In April of this year, Bullerwell filed his appeal against the convictions, but a date has not yet been set for the hearing.
Bullerwell has an extensive criminal record and has done time for several firearm and drug offences, theft, and obstructing a peace officer. Just last September he was sentenced to 10 months jail for separate theft and breach of recognizance convictions.
Bullerwell, who said he would live with his common-law wife and child if released and had a full-time job available to him, said his wife and son depended on him financially, but that he couldn’t prepare for his appeal while in custody because he needed access to a computer and law library.
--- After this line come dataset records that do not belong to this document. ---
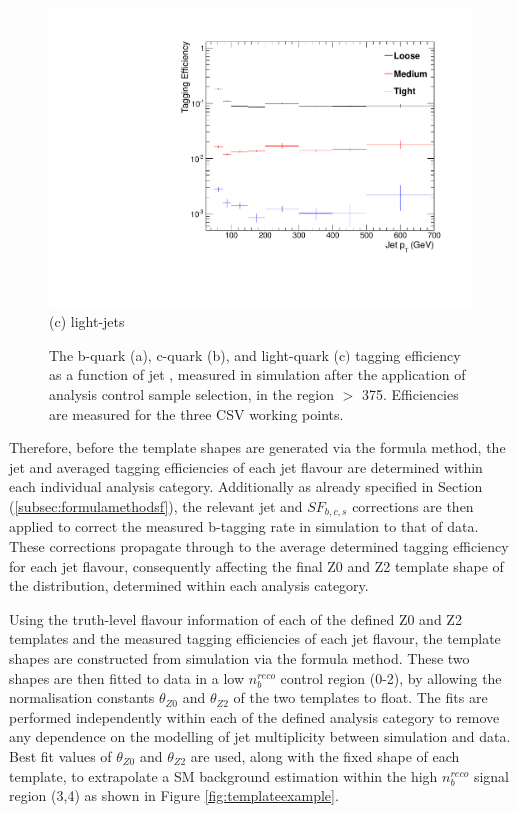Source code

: \begin{figure}[ht]
\begin{minipage}[b]{0.48\linewidth}
\includegraphics[width = 1.0\linewidth]{plots/lighjet_PtDistribution_Htbin_Template_375.pdf}
\centering (c) light-jets
\end{minipage}
\caption[The b-quark (a), c-quark  (b), and light-quark (c$)$ tagging efficiency as a function of jet \pt, measured in simulation after the application of the \alphat analysis \mupjets control sample selection, in the region \theht $>$ 375.]{The b-quark (a), c-quark  (b), and light-quark (c$)$ tagging efficiency as a function of jet \pt, measured in simulation after the application of \alphat analysis \mupjets control sample selection, in the region \theht $>$ 375. Efficiencies are measured for the three \ac{CSV} working points.}
\label{fig:templatetaggingefficiencies}
\end{figure}
\FloatBarrier

Therefore, before the template shapes are generated via the formula method, the jet \pt and \eta averaged tagging efficiencies of each jet flavour are determined within each individual analysis category. Additionally as already specified in Section (\ref{subsec:formulamethodsf}), the relevant jet \pt and \eta $SF_{b,c,s}$ corrections are then applied to correct the measured b-tagging rate in simulation to that of data. These corrections propagate through to the average determined tagging efficiency for each jet flavour, consequently affecting the final Z0 and Z2 template shape of the \nbreco distribution, determined within each analysis category. 

Using the truth-level flavour information of each of the defined Z0 and Z2 templates and the measured tagging efficiencies of each jet flavour, the template shapes are constructed from simulation via the formula method. These two shapes are then fitted to data in a low $n_{b}^{reco}$ control region (0-2), by allowing the normalisation constants $\theta_{Z0}$ and $\theta_{Z2}$ of the two templates to float. The fits are performed independently within each of the defined analysis category to remove any dependence on the modelling of jet multiplicity between simulation and data. Best fit values of $\theta_{Z0}$ and $\theta_{Z2}$ are used, along with the fixed shape of each template, to extrapolate a \ac{SM} background estimation within the high $n_{b}^{reco}$ signal region (3,4) as shown in Figure \ref{fig:templateexample}. 

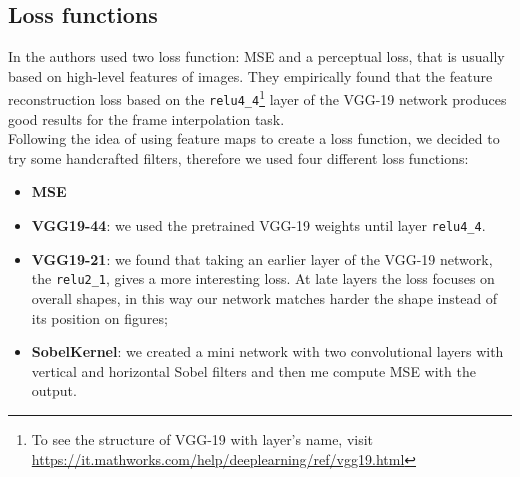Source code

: \documentclass[11pt, a4paper]{article}
\begin{document}
	\subsection{Loss functions}
	In \cite{mainpaper} the authors used two loss function: MSE and a perceptual loss, that is usually based on high-level features of	images. They empirically found that the feature reconstruction loss based on the \texttt{relu4\_4}\footnote{\label{vgg-structure}To see the structure of VGG-19 with layer's name, visit \url{https://it.mathworks.com/help/deeplearning/ref/vgg19.html}} layer of the VGG-19 network produces good results for the frame interpolation task.\\
	Following the idea of using feature maps to create a loss function, we decided to try some handcrafted filters, therefore we used four different loss functions:
	\begin{itemize}
		\item \textbf{MSE}
		\item \textbf{VGG19-44}: we used the pretrained VGG-19 weights until layer \texttt{relu4\_4}. %
		\item \textbf{VGG19-21}: we found that taking an earlier layer of the VGG-19 network, the \texttt{relu2\_1}, gives a more interesting loss. At late layers the loss focuses on overall shapes, in this way our network matches harder the shape instead of its position on figures;
		\item \textbf{SobelKernel}: we created a mini network with two convolutional layers with vertical and horizontal Sobel filters and then me compute MSE with the output.
	\end{itemize}
\end{document}
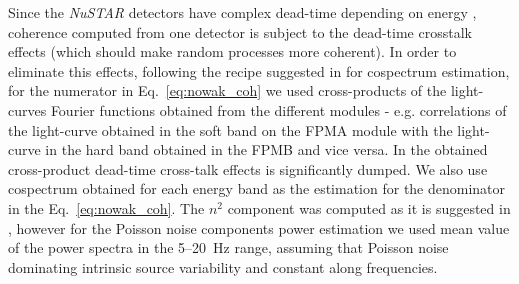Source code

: \documentclass[a4paper,fleqn,usenatbib]{mnras}
\def\grs{{GRS\,1739--278\,}}
\begin{document}


Since the {\it NuSTAR} detectors have complex dead-time depending on energy \citep[see ][for a details on how this affects power spectra]{2015ApJ...800..109B}, coherence computed from one detector is subject to the dead-time crosstalk effects (which should make random processes more coherent).
In order to eliminate this effects, following the recipe suggested in \cite{2015ApJ...800..109B} for cospectrum estimation, for the numerator in Eq.~\ref{eq:nowak_coh} we used cross-products of the light-curves Fourier functions obtained from the different modules - e.g. correlations of the light-curve obtained in the soft band on the FPMA module with the light-curve in the hard band obtained in the FPMB and vice versa.
In the obtained cross-product dead-time cross-talk effects is significantly dumped.
We also use cospectrum obtained for each energy band as the estimation for the denominator in the Eq.~\ref{eq:nowak_coh}.
The $n^2$ component was computed as it is suggested in \citep{1997ApJ...474L..43V}, however for the Poisson noise components power estimation we used mean value of the power spectra in the 5--20~Hz range, assuming that Poisson noise dominating intrinsic source variability and constant along frequencies. 
\end{document}
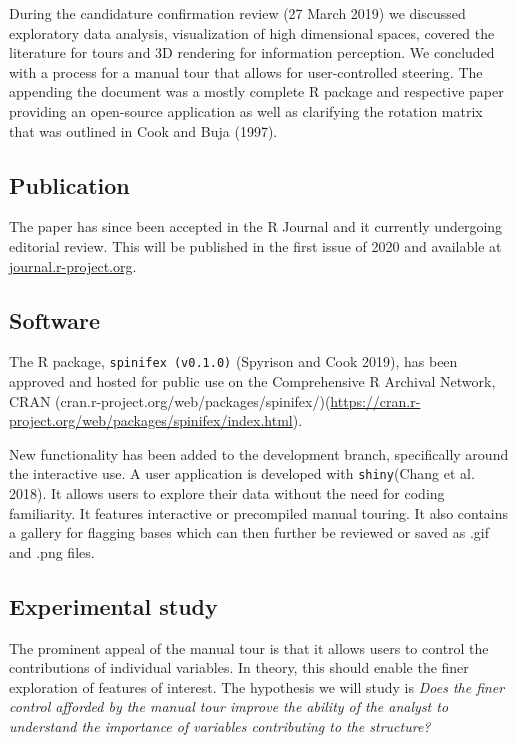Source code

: \documentclass[
  11,
]{article}
\begin{document}
During the candidature confirmation review (27 March 2019) we discussed exploratory data analysis, visualization of high dimensional spaces, covered the literature for tours and 3D rendering for information perception. We concluded with a process for a manual tour that allows for user-controlled steering. The appending the document was a mostly complete R package and respective paper providing an open-source application as well as clarifying the rotation matrix that was outlined in Cook and Buja (1997).

\hypertarget{publication}{%
\subsection{Publication}\label{publication}}

The paper has since been accepted in the R Journal and it currently undergoing editorial review. This will be published in the first issue of 2020 and available at \href{https://journal.r-project.org/}{journal.r-project.org}.

\hypertarget{software}{%
\subsection{Software}\label{software}}

The R package, \texttt{spinifex\ (v0.1.0)} (Spyrison and Cook 2019), has been approved and hosted for public use on the Comprehensive R Archival Network, CRAN (cran.r-project.org/web/packages/spinifex/)(\url{https://cran.r-project.org/web/packages/spinifex/index.html}).

New functionality has been added to the development branch, specifically around the interactive use. A user application is developed with \texttt{shiny}(Chang et al. 2018). It allows users to explore their data without the need for coding familiarity. It features interactive or precompiled manual touring. It also contains a gallery for flagging bases which can then further be reviewed or saved as .gif and .png files.

\hypertarget{sec:expStudy}{%
\subsection{Experimental study}\label{sec:expStudy}}

The prominent appeal of the manual tour is that it allows users to control the contributions of individual variables. In theory, this should enable the finer exploration of features of interest. The hypothesis we will study is \emph{Does the finer control afforded by the manual tour improve the ability of the analyst to understand the importance of variables contributing to the structure?}
\end{document}
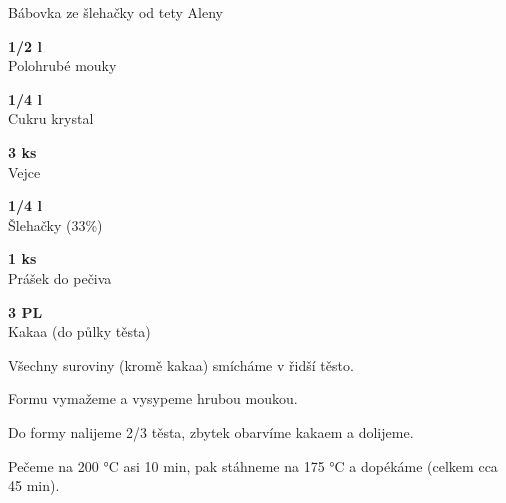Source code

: \documentclass[11pt,a4paper]{article}
\begin{document}
\begin{recipe}[BurntOrange]{Bábovka ze šlehačky od tety Aleny}
    \begin{ingredients}
        \item \parbox[t]{\linewidth}{\raggedright \piece \textbf{1/2 l}\\ Polohrubé mouky}
        \item \parbox[t]{\linewidth}{\raggedright \piece \textbf{1/4 l}\\ Cukru krystal}
        \item \parbox[t]{\linewidth}{\raggedright \piece \textbf{3 ks}\\ Vejce}
        \item \parbox[t]{\linewidth}{\raggedright \liquid \textbf{1/4 l}\\ Šlehačky (33\%)}
        \item \parbox[t]{\linewidth}{\raggedright \piece \textbf{1 ks}\\ Prášek do pečiva}
        \item \parbox[t]{\linewidth}{\raggedright \spoon \textbf{3 PL}\\ Kakaa (do půlky těsta)}
    \end{ingredients}
    \begin{steps}
        \item Všechny suroviny (kromě kakaa) smícháme v řidší těsto.
        \item Formu vymažeme a vysypeme hrubou moukou.
        \item Do formy nalijeme 2/3 těsta, zbytek obarvíme kakaem a dolijeme.
        \item Pečeme na 200 °C asi 10 min, pak stáhneme na 175 °C a dopékáme (celkem cca 45 min).
    \end{steps}
\end{recipe}
\end{document}

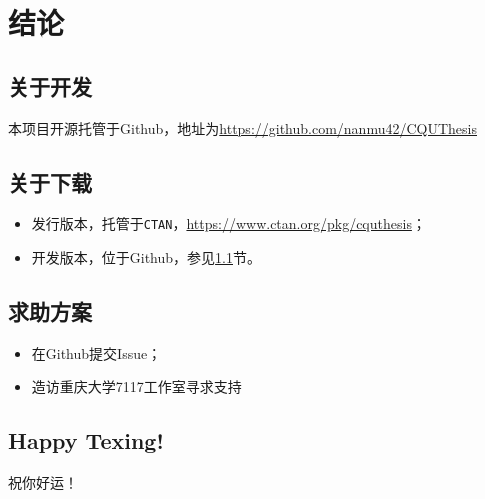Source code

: \chapter{结论}
\section{关于开发}\label{sec:dev}
本项目开源托管于Github，地址为\url{https://github.com/nanmu42/CQUThesis}
\section{关于下载}
\begin{itemize}
	\item 发行版本，托管于\texttt{CTAN}，\url{https://www.ctan.org/pkg/cquthesis}；
	\item 开发版本，位于Github，参见\ref{sec:dev}节。
\end{itemize}
\section{求助方案}
\begin{itemize}
	\item 在Github提交Issue；
	\item 造访重庆大学7117工作室寻求支持
\end{itemize}
\section{Happy Texing!}
祝你好运！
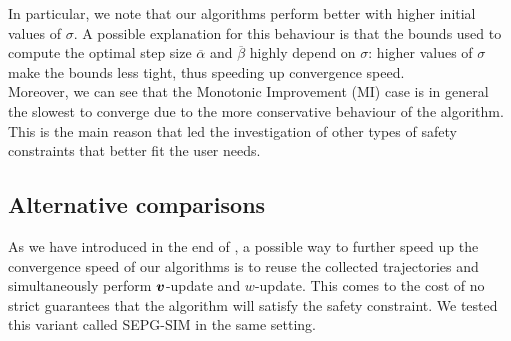 In particular, we note that our algorithms perform better with higher initial values of $\sigma$. A possible explanation for this behaviour is that the bounds used to compute the optimal step size $\overline{\alpha}$ and $\overline{\beta}$ highly depend on $\sigma$: higher values of $\sigma$ make the bounds less tight, thus speeding up convergence speed.\\
Moreover, we can see that the Monotonic Improvement (MI) case is in general the slowest to converge due to the more conservative behaviour of the algorithm. This is the main reason that led the investigation of other types of safety constraints that better fit the user needs.


\begin{table}[t]

\caption[Upper bound confidence interval for LQG problem.]{Upper bound confidence intervals at 95\% of $|\vv - \vv^*|$ after 10,000 iterations.}\label{exp:convergence-speed}
\end{table}


\subsection{Alternative comparisons}

As we have introduced in the end of , a possible way to further speed up the convergence speed of our algorithms is to reuse the collected trajectories and simultaneously perform $\boldsymbol{v}$-update and $w$-update. This comes to the cost of no strict guarantees that the algorithm will satisfy the safety constraint. We tested this variant called SEPG-SIM in the same setting.

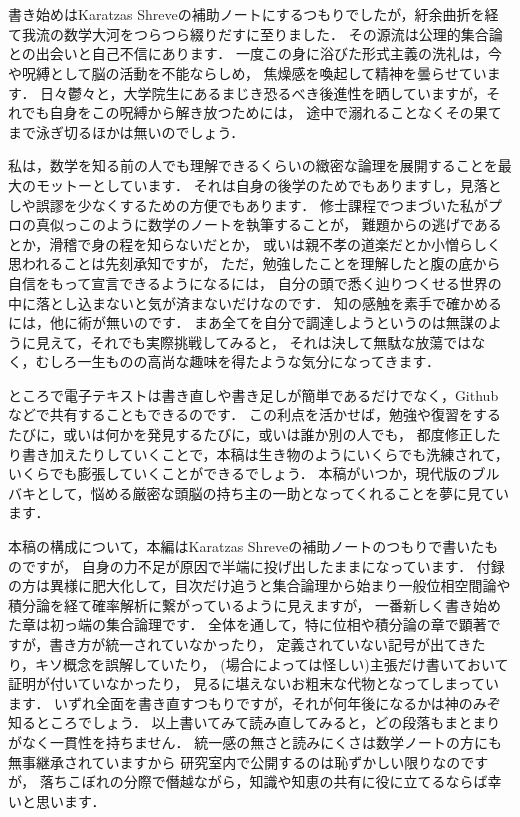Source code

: \chapter*{}
書き始めはKaratzas Shreveの補助ノートにするつもりでしたが，紆余曲折を経て我流の数学大河をつらつら綴りだすに至りました．
その源流は公理的集合論との出会いと自己不信にあります．
一度この身に浴びた形式主義の洗礼は，今や呪縛として脳の活動を不能ならしめ，
焦燥感を喚起して精神を曇らせています．
日々鬱々と，大学院生にあるまじき恐るべき後進性を晒していますが，それでも自身をこの呪縛から解き放つためには，
途中で溺れることなくその果てまで泳ぎ切るほかは無いのでしょう．

私は，数学を知る前の人でも理解できるくらいの緻密な論理を展開することを最大のモットーとしています．
それは自身の後学のためでもありますし，見落としや誤謬を少なくするための方便でもあります．
修士課程でつまづいた私がプロの真似っこのように数学のノートを執筆することが，
難題からの逃げであるとか，滑稽で身の程を知らないだとか，
或いは親不孝の道楽だとか小憎らしく思われることは先刻承知ですが，
ただ，勉強したことを理解したと腹の底から自信をもって宣言できるようになるには，
自分の頭で悉く辿りつくせる世界の中に落とし込まないと気が済まないだけなのです．
知の感触を素手で確かめるには，他に術が無いのです．
まあ全てを自分で調達しようというのは無謀のように見えて，それでも実際挑戦してみると，
それは決して無駄な放蕩ではなく，むしろ一生ものの高尚な趣味を得たような気分になってきます．

ところで電子テキストは書き直しや書き足しが簡単であるだけでなく，Githubなどで共有することもできるのです．
この利点を活かせば，勉強や復習をするたびに，或いは何かを発見するたびに，或いは誰か別の人でも，
都度修正したり書き加えたりしていくことで，本稿は生き物のようにいくらでも洗練されて，
いくらでも膨張していくことができるでしょう．
本稿がいつか，現代版のブルバキとして，悩める厳密な頭脳の持ち主の一助となってくれることを夢に見ています．

本稿の構成について，本編はKaratzas Shreveの補助ノートのつもりで書いたものですが，
自身の力不足が原因で半端に投げ出したままになっています．
付録の方は異様に肥大化して，目次だけ追うと集合論理から始まり一般位相空間論や積分論を経て確率解析に繋がっているように見えますが，
一番新しく書き始めた章は初っ端の集合論理です．
全体を通して，特に位相や積分論の章で顕著ですが，書き方が統一されていなかったり，
定義されていない記号が出てきたり，キソ概念を誤解していたり，
(場合によっては怪しい)主張だけ書いておいて証明が付いていなかったり，
見るに堪えないお粗末な代物となってしまっています．
いずれ全面を書き直すつもりですが，それが何年後になるかは神のみぞ知るところでしょう．
以上書いてみて読み直してみると，どの段落もまとまりがなく一貫性を持ちません．
統一感の無さと読みにくさは数学ノートの方にも無事継承されていますから
研究室内で公開するのは恥ずかしい限りなのですが，
落ちこぼれの分際で僭越ながら，知識や知恵の共有に役に立てるならば幸いと思います．
\\
\\
\\
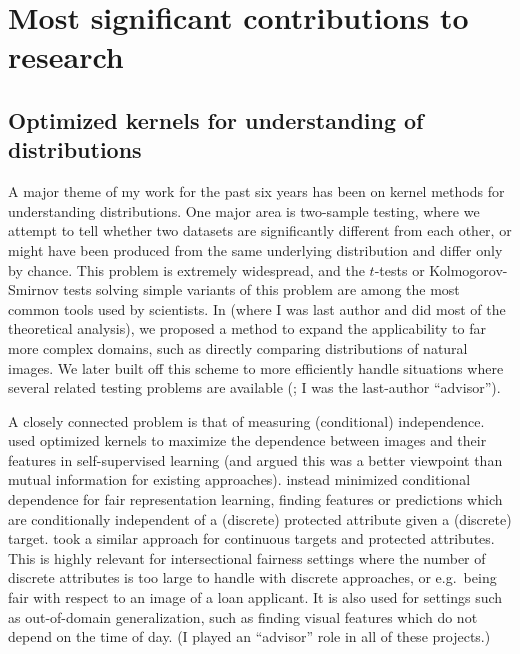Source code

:\documentclass[12pt]{article}
\begin{document}
\nocite{*}

\section{Most significant contributions to research}

\subsection{Optimized kernels for understanding of distributions} \label{sec:testing}

A major theme of my work for the past six years has been on kernel methods for understanding distributions.
One major area is two-sample testing,
where we attempt to tell whether two datasets are significantly different from each other,
or might have been produced from the same underlying distribution and differ only by chance.
This problem is extremely widespread,
and the $t$-tests or Kolmogorov-Smirnov tests solving simple variants of this problem
are among the most common tools used by scientists.
In \cite{liu:deep-testing} (where I was last author and did most of the theoretical analysis),
we proposed a method to expand the applicability to far more complex domains,
such as directly comparing distributions of natural images.
We later built off this scheme to more efficiently handle situations where several related testing problems are available (\cite{liu:meta-2st}; I was the last-author ``advisor'').

A closely connected problem is that of measuring (conditional) independence.
\cite{li:ssl-hsic} used optimized kernels to maximize the dependence between images and their features in self-supervised learning
(and argued this was a better viewpoint than mutual information for existing approaches).
\Cite{deka:mmd-bfair} instead minimized conditional dependence for fair representation learning,
finding features or predictions which are conditionally independent of a (discrete) protected attribute given a (discrete) target.
\cite{pogodin:circe} took a similar approach for continuous targets and protected attributes.
This is highly relevant for intersectional fairness settings where the number of discrete attributes is too large to handle with discrete approaches,
or e.g.\ being fair with respect to an image of a loan applicant.
It is also used for settings such as out-of-domain generalization,
such as finding visual features which do not depend on the time of day.
(I played an ``advisor'' role in all of these projects.)
\end{document}
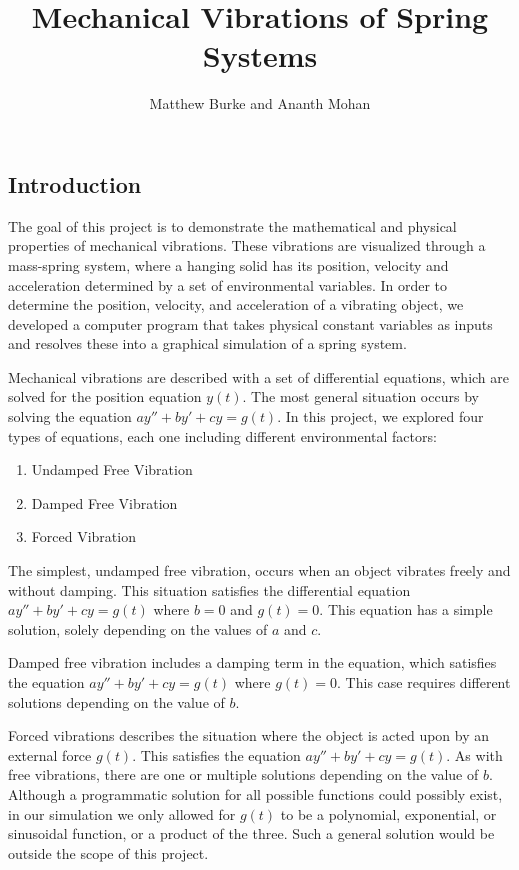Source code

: \documentclass[11pt]{article} %
\title{Mechanical Vibrations of Spring Systems}
\author{Matthew Burke and Ananth Mohan}
\begin{document}
\maketitle

\begin{multicols}{2}

\begin{flushleft}
\section{Introduction}

The goal of this project is to demonstrate the mathematical and physical properties of mechanical vibrations. These vibrations are visualized through a mass-spring system, where a hanging solid has its position, velocity and acceleration determined by a set of environmental variables. In order to determine the position, velocity, and acceleration of a vibrating object, we developed a computer program that takes physical constant variables as inputs and resolves these into a graphical simulation of a spring system.

Mechanical vibrations are described with a set of differential equations, which are solved for the position equation $y(t)$. The most general situation occurs by solving the equation $ay'' + by' + cy = g(t)$. In this project, we explored four types of equations, each one including different environmental factors:

\begin{enumerate}
	\item Undamped Free Vibration

	\item Damped Free Vibration

	\item Forced Vibration

\end{enumerate} 

The simplest, undamped free vibration, occurs when an object vibrates freely and without damping. This situation satisfies the differential equation $ay'' + by' + cy = g(t)$ where $b = 0$ and $g(t) = 0$. This equation has a simple solution, solely depending on the values of $a$ and $c$.

Damped free vibration includes a damping term in the equation, which satisfies the equation $ay'' + by' + cy = g(t)$ where $g(t) = 0$. This case requires different solutions depending on the value of $b$.

Forced vibrations describes the situation where the object is acted upon by an external force $g(t)$. This satisfies the equation $ay'' + by' + cy = g(t)$. As with free vibrations, there are one or multiple solutions depending on the value of $b$. Although a programmatic solution for all possible functions could possibly exist, in our simulation we only allowed for $g(t)$ to be a polynomial, exponential, or sinusoidal function, or a product of the three. Such a general solution would be outside the scope of this project.


\end{flushleft}
\end{multicols}
\end{document}
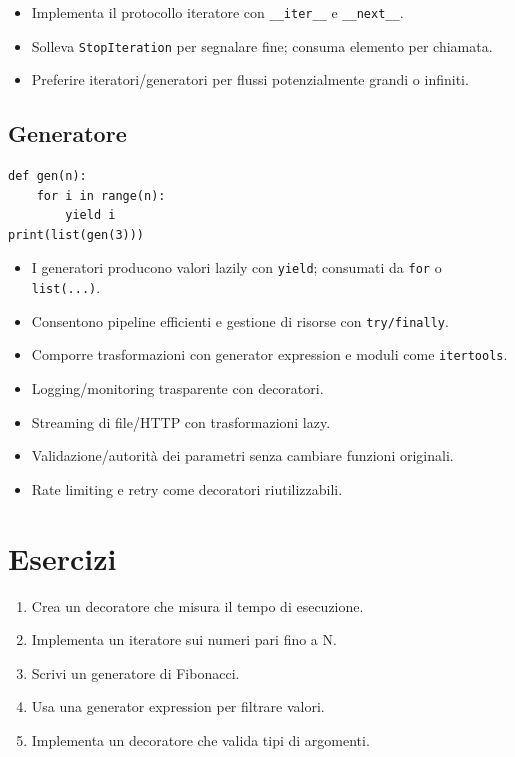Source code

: \begin{tcolorbox}[title=Spiegazione]
\begin{itemize}
  \item Implementa il protocollo iteratore con \verb|__iter__| e \verb|__next__|.
  \item Solleva \texttt{StopIteration} per segnalare fine; consuma elemento per chiamata.
  \item Preferire iteratori/generatori per flussi potenzialmente grandi o infiniti.
\end{itemize}
\end{tcolorbox}

\subsection{Generatore}
\begin{lstlisting}
def gen(n):
    for i in range(n):
        yield i
print(list(gen(3)))
\end{lstlisting}

\begin{tcolorbox}[title=Spiegazione]
\begin{itemize}
  \item I generatori producono valori lazily con \texttt{yield}; consumati da \texttt{for} o \texttt{list(...)}.
  \item Consentono pipeline efficienti e gestione di risorse con \verb|try/finally|.
  \item Comporre trasformazioni con generator expression e moduli come \texttt{itertools}.
\end{itemize}
\end{tcolorbox}

\begin{tcolorbox}[title=Casi d'uso]
\begin{itemize}
  \item Logging/monitoring trasparente con decoratori.
  \item Streaming di file/HTTP con trasformazioni lazy.
  \item Validazione/autorità dei parametri senza cambiare funzioni originali.
  \item Rate limiting e retry come decoratori riutilizzabili.
\end{itemize}
\end{tcolorbox}

\section{Esercizi}
\begin{enumerate}
  \item Crea un decoratore che misura il tempo di esecuzione.
  \item Implementa un iteratore sui numeri pari fino a N.
  \item Scrivi un generatore di Fibonacci.
  \item Usa una generator expression per filtrare valori.
  \item Implementa un decoratore che valida tipi di argomenti.
\end{enumerate}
He said he never intended to plead guilty, and thought he was applying for bail. On the day his guilty pleas were entered, he claimed, he was behind plexi-glass and there was chatter from a sheriff’s radio, so he couldn’t fully hear what was going on.
The Appeal Court judge, however, called the appeal “frivolous.” The Crown had argued it was hard to believe that for almost five months between the guilty plea and sentencing, he was not aware he had pleaded guilty.
Madam Justice Nicole Garson agreed.
“This is particularly difficult to accept given that Mr. Bullerwell appeared in court more than eight times after his guilty plea, alongside the same counsel who had represented him at the time the plea was entered,” Garson wrote in her June 18 decision dismissing Bullerwell’s application for release.
“The merits of the appeal are weak,” Garson added. “Mr. Bullerwell has a history of failing to comply with court orders and has missed several court appearances.”
While denying the appeal, Garson did order that the appeal be expedited given that Bullerwell has already served two months of his 10-month sentence.